The President of the Family Justice Division, Sir James Munby, has issued a new practice direction and the revised Public Law Outline.

The pilot will run until 1 April 2014 and enable courts in specified areas to implement the proposed 26-week time limit to care proceedings.

Areas are to join the pilot on a phased basis between July and October 2013. Courts will choose from one of four dates: 1 July; 5 August; 2 September; and 7 October.

Practice Direction 36C – Pilot scheme: care and supervision proceedings and other proceedings under Part 4 of the Children Act 1989 supplements FPR Part 36, rule 36.2 (Transitional Arrangements and Pilot Schemes).

The revised PLO includes an outline of: the order of the different stages of the process; the matters to be considered at the main case management hearings; and the latest timescales within which the main stages of the process should take place in order to achieve the aim of resolving the proceedings within 26 weeks.

The document contains:

  • The Public Law Outline: Pre-proceedings; Stage 1 – issue and allocation; Stage 2 – case management hearing; State 3 – issues resolution hearing;
  • Flexible powers of the court;
  • Compliance with pre-proceedings checklist;
  • Allocation;
  • The timetable for the child and the timetable for proceedings;
  • Extensions to the timetable for proceedings.

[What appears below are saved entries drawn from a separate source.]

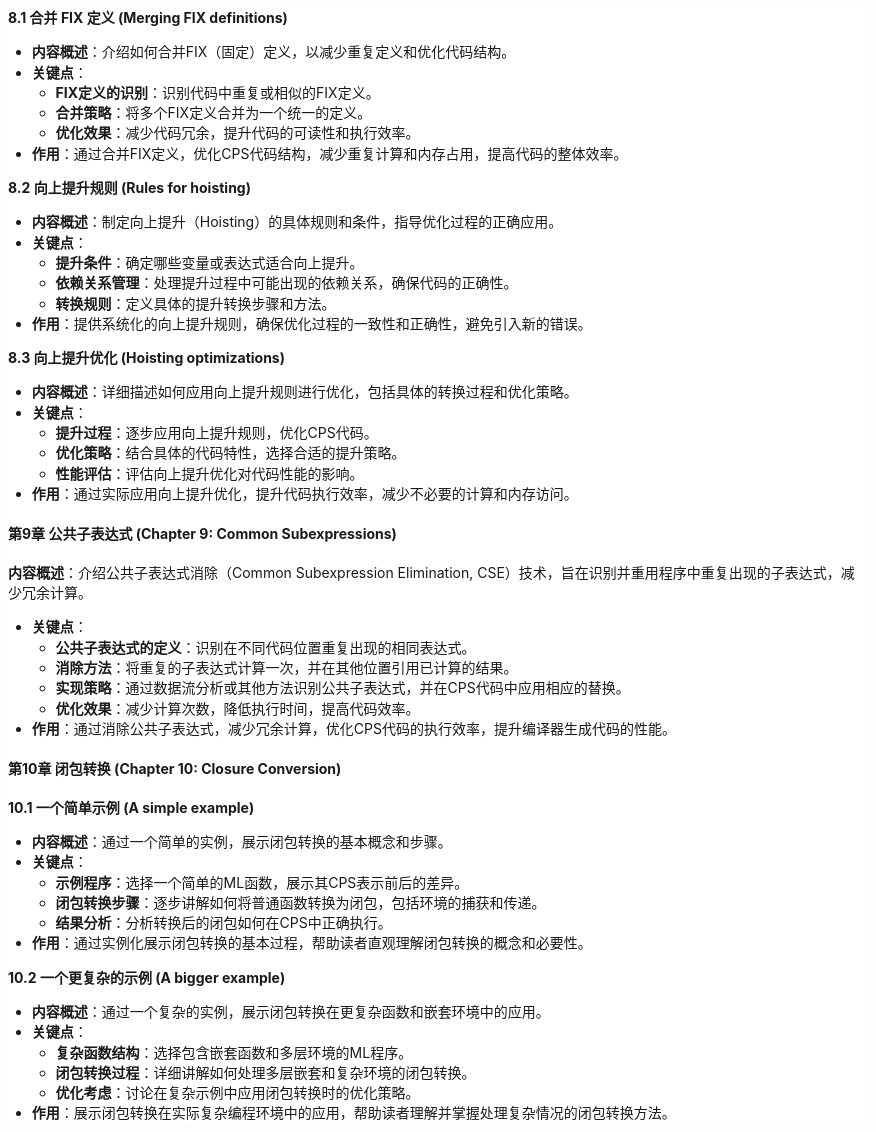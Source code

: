 **8.1 合并 FIX 定义 (Merging FIX definitions)**

- **内容概述**：介绍如何合并FIX（固定）定义，以减少重复定义和优化代码结构。
- **关键点**：
  - **FIX定义的识别**：识别代码中重复或相似的FIX定义。
  - **合并策略**：将多个FIX定义合并为一个统一的定义。
  - **优化效果**：减少代码冗余，提升代码的可读性和执行效率。
- **作用**：通过合并FIX定义，优化CPS代码结构，减少重复计算和内存占用，提高代码的整体效率。

**8.2 向上提升规则 (Rules for hoisting)**

- **内容概述**：制定向上提升（Hoisting）的具体规则和条件，指导优化过程的正确应用。
- **关键点**：
  - **提升条件**：确定哪些变量或表达式适合向上提升。
  - **依赖关系管理**：处理提升过程中可能出现的依赖关系，确保代码的正确性。
  - **转换规则**：定义具体的提升转换步骤和方法。
- **作用**：提供系统化的向上提升规则，确保优化过程的一致性和正确性，避免引入新的错误。

**8.3 向上提升优化 (Hoisting optimizations)**

- **内容概述**：详细描述如何应用向上提升规则进行优化，包括具体的转换过程和优化策略。
- **关键点**：
  - **提升过程**：逐步应用向上提升规则，优化CPS代码。
  - **优化策略**：结合具体的代码特性，选择合适的提升策略。
  - **性能评估**：评估向上提升优化对代码性能的影响。
- **作用**：通过实际应用向上提升优化，提升代码执行效率，减少不必要的计算和内存访问。

#### **第9章 公共子表达式 (Chapter 9: Common Subexpressions)**

**内容概述**：介绍公共子表达式消除（Common Subexpression Elimination, CSE）技术，旨在识别并重用程序中重复出现的子表达式，减少冗余计算。

- **关键点**：
  - **公共子表达式的定义**：识别在不同代码位置重复出现的相同表达式。
  - **消除方法**：将重复的子表达式计算一次，并在其他位置引用已计算的结果。
  - **实现策略**：通过数据流分析或其他方法识别公共子表达式，并在CPS代码中应用相应的替换。
  - **优化效果**：减少计算次数，降低执行时间，提高代码效率。
- **作用**：通过消除公共子表达式，减少冗余计算，优化CPS代码的执行效率，提升编译器生成代码的性能。

#### **第10章 闭包转换 (Chapter 10: Closure Conversion)**

**10.1 一个简单示例 (A simple example)**

- **内容概述**：通过一个简单的实例，展示闭包转换的基本概念和步骤。
- **关键点**：
  - **示例程序**：选择一个简单的ML函数，展示其CPS表示前后的差异。
  - **闭包转换步骤**：逐步讲解如何将普通函数转换为闭包，包括环境的捕获和传递。
  - **结果分析**：分析转换后的闭包如何在CPS中正确执行。
- **作用**：通过实例化展示闭包转换的基本过程，帮助读者直观理解闭包转换的概念和必要性。

**10.2 一个更复杂的示例 (A bigger example)**

- **内容概述**：通过一个复杂的实例，展示闭包转换在更复杂函数和嵌套环境中的应用。
- **关键点**：
  - **复杂函数结构**：选择包含嵌套函数和多层环境的ML程序。
  - **闭包转换过程**：详细讲解如何处理多层嵌套和复杂环境的闭包转换。
  - **优化考虑**：讨论在复杂示例中应用闭包转换时的优化策略。
- **作用**：展示闭包转换在实际复杂编程环境中的应用，帮助读者理解并掌握处理复杂情况的闭包转换方法。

Publication comes just weeks after Sir James stressed, in his second View from the President’s Chambers, the crucial role of local authorities’ compliance with the revised PLO.

The President said the key principle was very simple: “The local authority must deliver its material – the right kind of material – on Day 1. If that does not happen, the entire timetable will be thrown out.”

The judge also set out his view on what local authorities must deliver, and what he meant by ‘the right kind of material’.

Sir James also urged local authority lawyers to get involved earlier – advising and assisting their social work clients – than is often the case.